玉置浩二

時は1984年17才、燃えそうで消えそうな恋をしていた時期の私の心に玉置氏は入り込んできました。男でありながら男臭さがなくむしろ妖艶。謎も多く、非人間的。納豆のごとくとことんまとわりつく歌唱法、地声にも独自のトーンと色気がある。どうみても男ウケするバンドでもない。そもそもバンドという印象が希薄。クールファイブごとく【安全地帯と玉置浩二】的な?にも見える。そのうえサウンドも詩も氏のイメージを生かしたようなどこか人工的な質感。ギターの音色(特に武澤氏パート)ひとつとってもこのバンド以外では聴くことができない表現力。この質感と個性が自分にピッタリはまり込みました。
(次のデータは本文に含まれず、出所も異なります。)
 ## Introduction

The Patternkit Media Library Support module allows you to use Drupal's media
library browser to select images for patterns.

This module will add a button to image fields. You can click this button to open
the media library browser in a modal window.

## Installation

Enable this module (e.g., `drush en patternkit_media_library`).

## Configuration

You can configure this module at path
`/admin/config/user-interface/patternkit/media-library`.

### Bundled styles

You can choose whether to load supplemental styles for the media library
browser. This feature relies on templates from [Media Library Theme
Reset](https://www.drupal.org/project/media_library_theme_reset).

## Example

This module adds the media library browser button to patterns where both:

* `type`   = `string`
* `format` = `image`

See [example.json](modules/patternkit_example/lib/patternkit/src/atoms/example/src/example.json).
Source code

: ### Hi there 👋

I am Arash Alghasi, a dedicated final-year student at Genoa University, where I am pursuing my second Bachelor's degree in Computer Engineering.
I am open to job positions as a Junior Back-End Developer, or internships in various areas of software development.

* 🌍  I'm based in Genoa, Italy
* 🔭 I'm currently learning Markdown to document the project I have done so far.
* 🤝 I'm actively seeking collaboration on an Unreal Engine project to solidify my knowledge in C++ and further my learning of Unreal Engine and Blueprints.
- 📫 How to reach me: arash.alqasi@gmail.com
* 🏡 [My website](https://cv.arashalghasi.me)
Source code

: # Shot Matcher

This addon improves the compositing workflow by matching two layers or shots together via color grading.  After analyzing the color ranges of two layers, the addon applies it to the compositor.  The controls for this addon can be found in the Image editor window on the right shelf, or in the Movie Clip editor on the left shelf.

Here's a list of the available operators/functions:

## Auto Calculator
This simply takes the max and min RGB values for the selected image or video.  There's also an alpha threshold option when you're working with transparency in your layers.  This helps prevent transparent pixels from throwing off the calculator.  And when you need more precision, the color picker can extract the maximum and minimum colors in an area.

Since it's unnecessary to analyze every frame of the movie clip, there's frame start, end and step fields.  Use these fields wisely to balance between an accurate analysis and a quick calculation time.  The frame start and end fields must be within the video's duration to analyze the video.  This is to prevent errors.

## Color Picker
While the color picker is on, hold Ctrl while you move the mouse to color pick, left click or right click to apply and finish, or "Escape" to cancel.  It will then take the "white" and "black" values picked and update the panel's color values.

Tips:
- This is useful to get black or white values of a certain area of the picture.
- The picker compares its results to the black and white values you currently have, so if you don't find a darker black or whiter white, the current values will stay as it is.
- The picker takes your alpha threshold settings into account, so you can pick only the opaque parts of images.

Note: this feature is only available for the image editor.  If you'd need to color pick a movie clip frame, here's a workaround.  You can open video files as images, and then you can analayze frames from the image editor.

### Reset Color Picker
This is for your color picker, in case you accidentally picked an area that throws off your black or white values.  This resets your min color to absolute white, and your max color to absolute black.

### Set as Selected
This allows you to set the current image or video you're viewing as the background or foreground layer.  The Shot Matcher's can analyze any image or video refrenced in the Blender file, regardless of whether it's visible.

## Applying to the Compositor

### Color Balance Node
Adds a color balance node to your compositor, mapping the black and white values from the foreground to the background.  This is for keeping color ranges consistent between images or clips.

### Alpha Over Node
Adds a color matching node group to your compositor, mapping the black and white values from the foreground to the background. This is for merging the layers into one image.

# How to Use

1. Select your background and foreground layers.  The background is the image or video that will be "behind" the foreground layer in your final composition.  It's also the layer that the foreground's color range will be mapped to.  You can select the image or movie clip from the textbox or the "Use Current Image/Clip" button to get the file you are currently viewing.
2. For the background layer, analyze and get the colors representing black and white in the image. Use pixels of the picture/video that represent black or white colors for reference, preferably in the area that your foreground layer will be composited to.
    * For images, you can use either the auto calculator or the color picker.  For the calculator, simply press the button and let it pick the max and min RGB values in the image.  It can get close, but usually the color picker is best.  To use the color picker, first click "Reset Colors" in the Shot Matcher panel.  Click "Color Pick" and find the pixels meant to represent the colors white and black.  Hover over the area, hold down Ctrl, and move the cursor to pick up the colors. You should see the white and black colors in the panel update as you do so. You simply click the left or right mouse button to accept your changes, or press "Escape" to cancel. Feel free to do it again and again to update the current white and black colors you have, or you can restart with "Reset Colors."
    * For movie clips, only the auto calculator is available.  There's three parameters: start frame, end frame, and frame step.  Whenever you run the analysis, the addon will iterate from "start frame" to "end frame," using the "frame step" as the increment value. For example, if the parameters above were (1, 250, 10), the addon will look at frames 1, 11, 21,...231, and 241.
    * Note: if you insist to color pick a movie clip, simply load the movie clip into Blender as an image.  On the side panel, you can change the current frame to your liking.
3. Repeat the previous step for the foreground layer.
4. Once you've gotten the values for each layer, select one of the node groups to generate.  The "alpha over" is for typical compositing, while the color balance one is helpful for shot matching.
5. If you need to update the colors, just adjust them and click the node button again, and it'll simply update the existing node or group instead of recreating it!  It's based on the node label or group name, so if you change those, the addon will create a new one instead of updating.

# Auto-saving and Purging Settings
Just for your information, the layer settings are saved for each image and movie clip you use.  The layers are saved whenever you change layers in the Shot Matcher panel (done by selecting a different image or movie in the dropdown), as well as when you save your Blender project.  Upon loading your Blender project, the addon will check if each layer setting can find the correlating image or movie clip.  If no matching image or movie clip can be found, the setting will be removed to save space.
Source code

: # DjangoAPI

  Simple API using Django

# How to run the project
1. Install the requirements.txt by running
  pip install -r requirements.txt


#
初期の頃とはかなりイメージ変わりましたね。というより初期の頃はおそらくイメージ戦略だったのでしょう。シティーポップというと若干路線ずれますが、時代としては最っ只中。メディアではロックバンドと表現されることもありますが私のなかではそれはない。歌謡曲&ポップス==和&洋をうまくブレンドしたといいますか、ポップスよりの歌謡曲といいますか、ステーキに醤油ダレ、美味しいですよね。そこに点描でロック風味の香辛料、そんな感じです。
もしかしたら男性芸能人ではじめて好きと思えた方かと。さすが多感な高校三年生、私の細胞壁にまでへばりついた氏はいまだに剥がれませぬ。

ベストアルバム
①安全地帯Ⅱ
②安全地帯Ⅳ
③安全地帯Ⅲ~抱きしめたい~
安全地帯に関しては十何枚アルバム出ていてもこの三枚で完結。それぞれのアルバムの色をそのまま音像にしたかのようなジャケット。A面B面同構成で熱っぽさも伝わるⅡ、全編通してやさしさ、暖かさのあるⅣ、一曲目から無機質なドラムからはじまり湿り気、冷たさから抜け出さないⅢ。
ギターサウンドも超独特。大雑把にいうと時にゲイリームーア・演歌のごとくタメにタメ込むディストーション担当の田中氏(顕著なのがスターダストのなかのジェニーMY LOVE)、クラシックギターを感じさせるクリーン担当の武沢氏。主に武沢氏の功績が大きいと思われるクリーンサウンドは安全地帯以外で聴いた事がない。
やはりファーストアルバムからプロデュースに関わった星勝氏との作業は非常に大きいと思われます。次作のⅤは当時レコード三枚構成、何十曲と聴けるのか!と超期待してみればオリコンでは一位を獲得するも散漫な印象しか受けず相当落胆した覚えがあります。それ以降も聴くも細胞壁までには届かず腸で消化するで精一杯。ただ2010年以降も決して悪くはない。《蒼いバラ》はついにワインの再来か!と微笑んだ。《THE BALLAD HOUSE》は新録のうえ私の好きなバラードが多数収録されていてほぼ原曲に近い歌いまわしで超好感。《ソルトモデラート・・》なんかはソロと安全地帯のブレンド。私のなかでは安全地帯は演歌でも歌謡でもなんでもいいんです。もしかしたら死ぬまで我が細胞壁から剥がれることはないかもしれません。